By Christine Keighery

The news that the Narrow Water Bridge project, the first major infrastructure link between Ireland, North and South, has secured €17.4 million of European funding from the Cross Border INTERREG IVA Programme, has been met with much delight from political representatives and involved agencies alike.

This major capital investment will see the development of a 195 metre single carriageway cable-stayed bridge across Carlingford Lough linking Counties Down and Louth and will be an opening bridge to enable tall ships, leisure craft and other marine vessels access to Victoria Lock and the Albert Basin in Newry.

Supporters of the bridge have long heralded its tourism and economic potential, citing it as a “gateway to the Mournes” which will also open up greater trade links between North and South.

The Chairman of the lead partner in the project, East Border Region, announced his delight last Wednesday as the announcement of funding approval was made by the INTERREG IVA Steering Committee.

Cllr Jackie Crowe wholeheartedly welcomed the news, saying,

“The Narrow Water Bridge is a genuinely symbolic cross border project providing the first bridge linking Ireland and Northern Ireland and will provide a momentous tourism and economic catalyst for the whole of the region. The Bridge development will provide much needed jobs in the construction sector in the short term and will undoubtedly enhance the tourism potential of the region as it acts as a gateway to the Mournes and Cooley Mountains.”

Now that funding has been secured, work on the development of the Bridge will begin immediately and will be completed by June 2015. East Border Region Ltd will be responsible for financial management and adherence to INTERREG regulations whilst Louth County Council, as Lead Council, will be responsible for building the Bridge, and Newry and Mourne District Council, as project partner will be integral in the delivery of the overall project.

Environment Minister, Alex Attwood, who, along with An Bord Pleanála south of the border, approved planning for the Narrow Water Bridge earlier this month, also welcomed the funding approval.

Describing the project as “a tremendous boost for cross border tourism, trade and relationships”, the Minister said,

“Two planning approvals and one funding approval all in one month means it’s all systems go. The tenacity, diligence and never say die attitude of public representatives in the area, including the Louth and Newry and Mourne Councils, has helped bring this project to life. I warmly commend them in that.

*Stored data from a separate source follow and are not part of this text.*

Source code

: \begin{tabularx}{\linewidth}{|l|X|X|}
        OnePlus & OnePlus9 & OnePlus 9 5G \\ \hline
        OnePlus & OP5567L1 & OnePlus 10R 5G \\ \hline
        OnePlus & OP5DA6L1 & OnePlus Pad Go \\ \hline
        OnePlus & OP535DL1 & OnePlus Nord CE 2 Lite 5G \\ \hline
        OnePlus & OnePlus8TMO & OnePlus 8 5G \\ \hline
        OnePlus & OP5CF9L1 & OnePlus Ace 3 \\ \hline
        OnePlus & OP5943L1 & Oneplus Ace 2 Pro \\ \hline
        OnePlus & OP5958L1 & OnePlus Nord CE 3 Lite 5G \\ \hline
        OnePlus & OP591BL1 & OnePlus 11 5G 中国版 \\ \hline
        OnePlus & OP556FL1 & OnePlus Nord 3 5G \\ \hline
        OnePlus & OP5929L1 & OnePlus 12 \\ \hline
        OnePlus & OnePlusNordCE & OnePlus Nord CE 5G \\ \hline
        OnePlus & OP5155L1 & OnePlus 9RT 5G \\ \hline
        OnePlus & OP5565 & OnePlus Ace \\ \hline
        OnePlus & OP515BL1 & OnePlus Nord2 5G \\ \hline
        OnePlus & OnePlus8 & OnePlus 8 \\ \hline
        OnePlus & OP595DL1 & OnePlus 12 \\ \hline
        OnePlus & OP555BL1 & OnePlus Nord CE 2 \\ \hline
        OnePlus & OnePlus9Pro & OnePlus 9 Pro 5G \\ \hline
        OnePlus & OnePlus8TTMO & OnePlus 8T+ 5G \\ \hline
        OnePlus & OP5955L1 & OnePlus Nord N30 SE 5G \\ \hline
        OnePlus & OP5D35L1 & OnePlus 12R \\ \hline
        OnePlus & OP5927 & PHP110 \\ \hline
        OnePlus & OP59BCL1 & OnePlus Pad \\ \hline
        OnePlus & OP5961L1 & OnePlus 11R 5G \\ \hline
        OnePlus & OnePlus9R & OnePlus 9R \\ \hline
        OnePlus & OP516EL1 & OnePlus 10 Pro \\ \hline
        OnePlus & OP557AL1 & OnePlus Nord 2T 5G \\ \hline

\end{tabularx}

“It will be a great catalyst for generating cross border tourism and developing business on both sides of the border.

“Significantly, it is the first cross-border bridge built since partition and, in that sense, it is a positive outcome of the Good Friday Agreement and a potent symbol of the new Ireland.”

Such sentiments were echoed by all political representatives, with Alliance South Down spokesperson, Patrick Clarke, hailing the cross-border trade the new iconic and symbolic bridge would open up between South Down and County Louth.

SDLP Assembly Member for Newry and Armagh, Dominic Bradley MLA  added his delight to the news of the multi-million investment.

The SDLP’s Finance Spokesperson said,

“This is a fantastic project and fantastic news for the people of the Cooley Peninsula. The huge economic benefit for this community cannot be underestimated as the natural tourism potential of this region can now be joined up.”

Highlighting the fact that the funding is dependent on the support of the Department of Finance and Personnel in the north and the Department of Transport, Tourism and Sport in the south, Mr Bradley urged both departments to swiftly confirm their support for the project and the Special EU Programmes Body’s (SEUPB) decision, to enable the project to begin without further delay.

Mayor of Newry and Mourne District Council, Councillor John McArdle said,

“This is fantastic news for the region, particularly in the current economic downturn.  It is a massive infrastructure development and I now look forward to seeing early progress towards construction work commencing with a view to the bridge being ready for use in 2015.”

Joint Chairman of the Louth Newry and Mourne Joint Committee, Councillor Jimmy Mc Creesh, also welcomed the news:

“The Narrow Water Bridge Project will become the most significant infrastructure project on the island of Ireland and will boost significantly the tourism potential of this Region.”